Yes, they're basically the yin and yang of modern Chinese history for the last 25 years. You have Tiananmen; you have the crackdown, the closing of the political door towards change. Deng and the people around him realized that you had to open another door, because if not, the society was going to explode, and the other door was to get rich and glorious. You cannot separate those two things when you look at Chinese history.
Deng, tyrant that he was, was a very smart guy. He understood that in order for China to make it in the modern world, it didn't necessarily have to be free, but it had to be rich. I think the effective deal was, "You forget about this, and we will give you a way out to make money and to have a much better life." That social contract, if you will, up to this point has worked quite well for the Communist Party and for the elites, and now the new middle class of China.
Those are the people who are now reaping the benefits. It is the unevenness of that enrichment that is so interesting.
That's the big tension now in Chinese society. I think there are basically two main interesting potential fault lines. One is the rich/poor problem, which is an enormous problem. You have gaps in wealth which rival and probably surpass the United States, with no outlet for people.
The second gap is the gap between the elite, between the people who are now stakeholders, who want to be represented and want to have their properties protected, and the Party, which is used to dealing with the society by capricious means and not by rule of law. Those two tensions will influence enormously China's move to the future.

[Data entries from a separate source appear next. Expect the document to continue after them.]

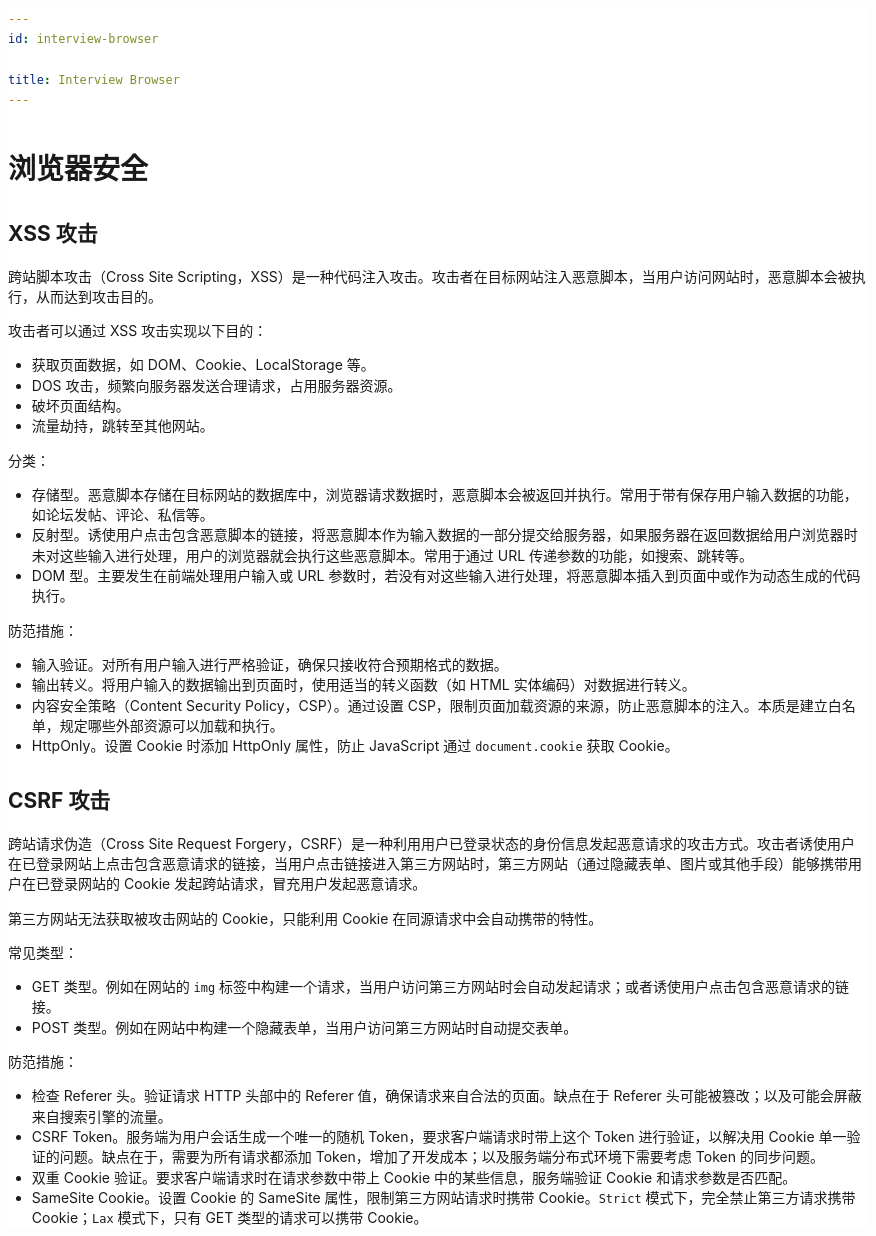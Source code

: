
 ```yaml
---
id: interview-browser

title: Interview Browser
---
```


# 浏览器安全

## XSS 攻击

跨站脚本攻击（Cross Site Scripting，XSS）是一种代码注入攻击。攻击者在目标网站注入恶意脚本，当用户访问网站时，恶意脚本会被执行，从而达到攻击目的。

攻击者可以通过 XSS 攻击实现以下目的：

- 获取页面数据，如 DOM、Cookie、LocalStorage 等。
- DOS 攻击，频繁向服务器发送合理请求，占用服务器资源。
- 破坏页面结构。
- 流量劫持，跳转至其他网站。

分类：

- 存储型。恶意脚本存储在目标网站的数据库中，浏览器请求数据时，恶意脚本会被返回并执行。常用于带有保存用户输入数据的功能，如论坛发帖、评论、私信等。
- 反射型。诱使用户点击包含恶意脚本的链接，将恶意脚本作为输入数据的一部分提交给服务器，如果服务器在返回数据给用户浏览器时未对这些输入进行处理，用户的浏览器就会执行这些恶意脚本。常用于通过 URL 传递参数的功能，如搜索、跳转等。
- DOM 型。主要发生在前端处理用户输入或 URL 参数时，若没有对这些输入进行处理，将恶意脚本插入到页面中或作为动态生成的代码执行。

防范措施：

- 输入验证。对所有用户输入进行严格验证，确保只接收符合预期格式的数据。
- 输出转义。将用户输入的数据输出到页面时，使用适当的转义函数（如 HTML 实体编码）对数据进行转义。
- 内容安全策略（Content Security Policy，CSP）。通过设置 CSP，限制页面加载资源的来源，防止恶意脚本的注入。本质是建立白名单，规定哪些外部资源可以加载和执行。
- HttpOnly。设置 Cookie 时添加 HttpOnly 属性，防止 JavaScript 通过 `document.cookie` 获取 Cookie。

## CSRF 攻击

跨站请求伪造（Cross Site Request Forgery，CSRF）是一种利用用户已登录状态的身份信息发起恶意请求的攻击方式。攻击者诱使用户在已登录网站上点击包含恶意请求的链接，当用户点击链接进入第三方网站时，第三方网站（通过隐藏表单、图片或其他手段）能够携带用户在已登录网站的 Cookie 发起跨站请求，冒充用户发起恶意请求。

第三方网站无法获取被攻击网站的 Cookie，只能利用 Cookie 在同源请求中会自动携带的特性。

常见类型：

- GET 类型。例如在网站的 `img` 标签中构建一个请求，当用户访问第三方网站时会自动发起请求；或者诱使用户点击包含恶意请求的链接。
- POST 类型。例如在网站中构建一个隐藏表单，当用户访问第三方网站时自动提交表单。

防范措施：

- 检查 Referer 头。验证请求 HTTP 头部中的 Referer 值，确保请求来自合法的页面。缺点在于 Referer 头可能被篡改；以及可能会屏蔽来自搜索引擎的流量。
- CSRF Token。服务端为用户会话生成一个唯一的随机 Token，要求客户端请求时带上这个 Token 进行验证，以解决用 Cookie 单一验证的问题。缺点在于，需要为所有请求都添加 Token，增加了开发成本；以及服务端分布式环境下需要考虑 Token 的同步问题。
- 双重 Cookie 验证。要求客户端请求时在请求参数中带上 Cookie 中的某些信息，服务端验证 Cookie 和请求参数是否匹配。
- SameSite Cookie。设置 Cookie 的 SameSite 属性，限制第三方网站请求时携带 Cookie。`Strict` 模式下，完全禁止第三方请求携带 Cookie；`Lax` 模式下，只有 GET 类型的请求可以携带 Cookie。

There's not very much ideology left, is there? Even the use of the word "Communist" or the picture of Mao on every note --
It's interesting. As the society's economic program has become more like a hyper-capitalism, its commitment to political reform has diminished. The notes in the 1980s had four very important Chinese revolutionaries; now they only have one. Why have they become less pluralistic in their outward expression of who they are? But at the same time, on an economic level, they are much more like us than ever before. It is a very interesting tension, and how they resolve it will be extremely fascinating to watch, and important for the rest of the world.
Will they resolve it?
I think they will. I am optimistic, but you can say I have bought into China. I have married a Chinese woman, I have spent 10 years of my life there, so perhaps I have a weird perspective. You said something about the people who were participating in 1989 being middle class. I would say they really weren't the middle class. I would define the middle class as property owners, as stakeholders in a society. Those people who were marching did not have a stake in society because they didn't own property.

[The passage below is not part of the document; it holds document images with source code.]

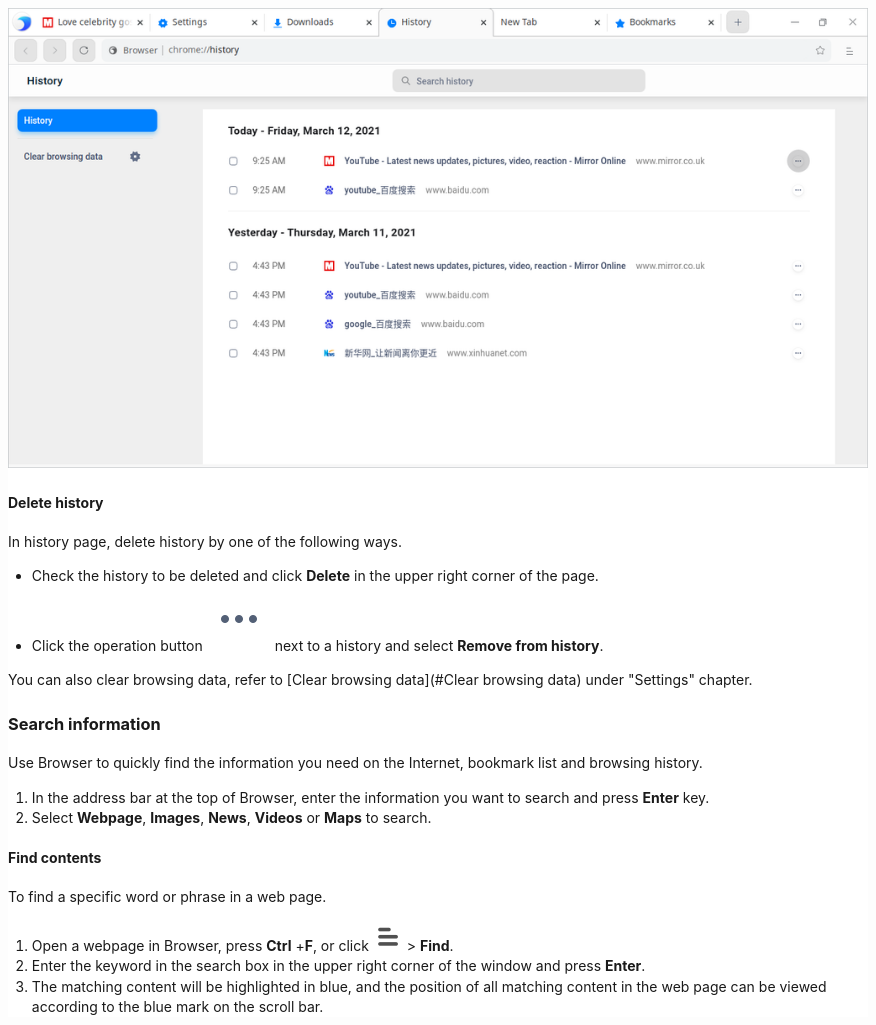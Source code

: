 ![1|history_record](jpg/history_record.png)

#### Delete history

In history page, delete history by one of the following ways.

- Check the history to be deleted and click **Delete** in the upper right corner of the page.
- Click the operation button ![operation_button](icon/operation_button.svg) next to a history and select **Remove from history**. 

You can also clear browsing data, refer to [Clear browsing data](#Clear browsing data) under "Settings" chapter.

### Search information

Use Browser to quickly find the information you need on the Internet, bookmark list and browsing history.

1. In the address bar at the top of Browser, enter the information you want to search and press **Enter** key.
2. Select **Webpage**, **Images**, **News**, **Videos** or **Maps** to search.

#### Find contents

To find a specific word or phrase in a web page.

1. Open a webpage in Browser, press **Ctrl** +**F**, or click ![icon_menu](icon/icon_menu.svg)  > **Find**. 
2. Enter the keyword in the search box in the upper right corner of the window and press **Enter**.
3. The matching content will be highlighted in blue, and the position of all matching content in the web page can be viewed according to the blue mark on the scroll bar.
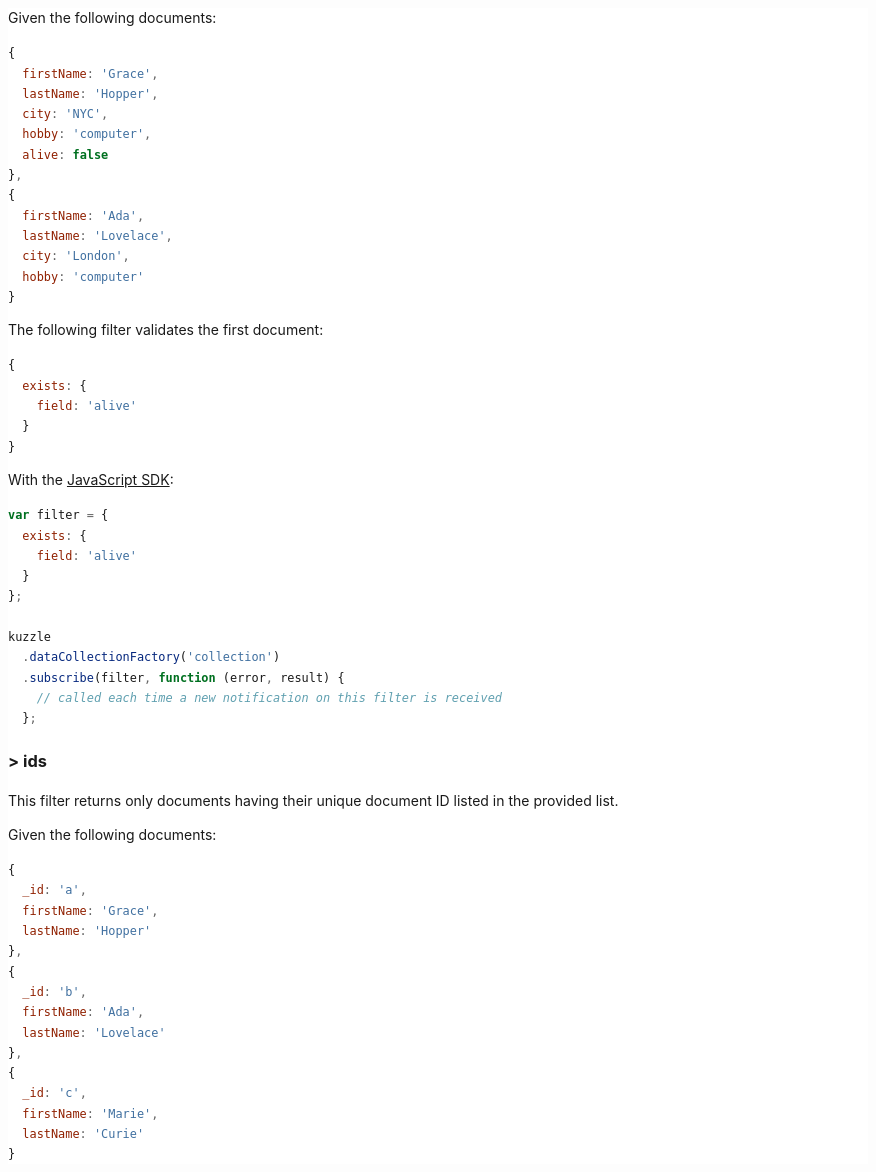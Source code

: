 Given the following documents:

```javascript
{
  firstName: 'Grace',
  lastName: 'Hopper',
  city: 'NYC',
  hobby: 'computer',
  alive: false
},
{
  firstName: 'Ada',
  lastName: 'Lovelace',
  city: 'London',
  hobby: 'computer'
}
```

The following filter validates the first document:

```javascript
{
  exists: {
    field: 'alive'
  }
}
```

With the [JavaScript SDK](/sdk-documentation/#subscribe):

```js
var filter = {
  exists: {
    field: 'alive'
  }
};

kuzzle
  .dataCollectionFactory('collection')
  .subscribe(filter, function (error, result) {
    // called each time a new notification on this filter is received
  };
```

### > ids

This filter returns only documents having their unique document ID listed in the provided list.

Given the following documents:

```javascript
{
  _id: 'a',
  firstName: 'Grace',
  lastName: 'Hopper'
},
{
  _id: 'b',
  firstName: 'Ada',
  lastName: 'Lovelace'
},
{
  _id: 'c',
  firstName: 'Marie',
  lastName: 'Curie'
}
```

Perhaps you can accuse me of being a materialistic American, but now in China you have, for the first time since 1949, the creation of a middle class, of property owners. Across the country, at least 100 million people own their own apartments, for better or worse. That development -- of actual property holders, of stakeholders in society -- I think will have important influence on how China moves in the future. Already you have tenant associations fighting developers. You have that type of tension happening more and more. I think China is beginning to work out a lot of its issues quite slowly. But four days ago in Southern China, between 10 to 40 people were killed by the People's Army police. So we're having bloodshed again, and it is 2005, so who knows? That is one of the great things with China: We do not know what this dragon in the East is going to do.